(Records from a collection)
* * *
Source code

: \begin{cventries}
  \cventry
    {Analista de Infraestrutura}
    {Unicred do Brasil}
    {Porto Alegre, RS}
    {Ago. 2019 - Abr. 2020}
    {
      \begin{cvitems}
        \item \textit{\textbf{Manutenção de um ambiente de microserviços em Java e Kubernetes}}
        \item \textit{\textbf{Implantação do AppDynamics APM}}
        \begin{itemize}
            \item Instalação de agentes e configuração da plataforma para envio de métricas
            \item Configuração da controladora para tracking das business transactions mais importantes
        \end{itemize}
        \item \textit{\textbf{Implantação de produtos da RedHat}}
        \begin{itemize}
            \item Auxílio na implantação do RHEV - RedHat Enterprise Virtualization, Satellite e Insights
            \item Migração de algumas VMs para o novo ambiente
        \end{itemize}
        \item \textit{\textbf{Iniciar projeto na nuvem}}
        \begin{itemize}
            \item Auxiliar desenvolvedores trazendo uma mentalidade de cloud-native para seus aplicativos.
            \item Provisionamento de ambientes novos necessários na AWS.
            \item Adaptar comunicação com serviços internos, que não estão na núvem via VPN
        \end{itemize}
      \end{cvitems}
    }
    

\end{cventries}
* * *
Brief:
In full and without alteration, reproduce the records above.

Task result:
Source code

: \begin{cventries}
  \cventry
    {Analista de Infraestrutura}
    {Unicred do Brasil}
    {Porto Alegre, RS}
    {Ago. 2019 - Abr. 2020}
    {
      \begin{cvitems}
        \item \textit{\textbf{Manutenção de um ambiente de microserviços em Java e Kubernetes}}
        \item \textit{\textbf{Implantação do AppDynamics APM}}
        \begin{itemize}
            \item Instalação de agentes e configuração da plataforma para envio de métricas
            \item Configuração da controladora para tracking das business transactions mais importantes
        \end{itemize}
        \item \textit{\textbf{Implantação de produtos da RedHat}}
        \begin{itemize}
            \item Auxílio na implantação do RHEV - RedHat Enterprise Virtualization, Satellite e Insights
            \item Migração de algumas VMs para o novo ambiente
        \end{itemize}
        \item \textit{\textbf{Iniciar projeto na nuvem}}
        \begin{itemize}
            \item Auxiliar desenvolvedores trazendo uma mentalidade de cloud-native para seus aplicativos.
            \item Provisionamento de ambientes novos necessários na AWS.
            \item Adaptar comunicação com serviços internos, que não estão na núvem via VPN
        \end{itemize}
      \end{cvitems}
    }
    

\end{cventries}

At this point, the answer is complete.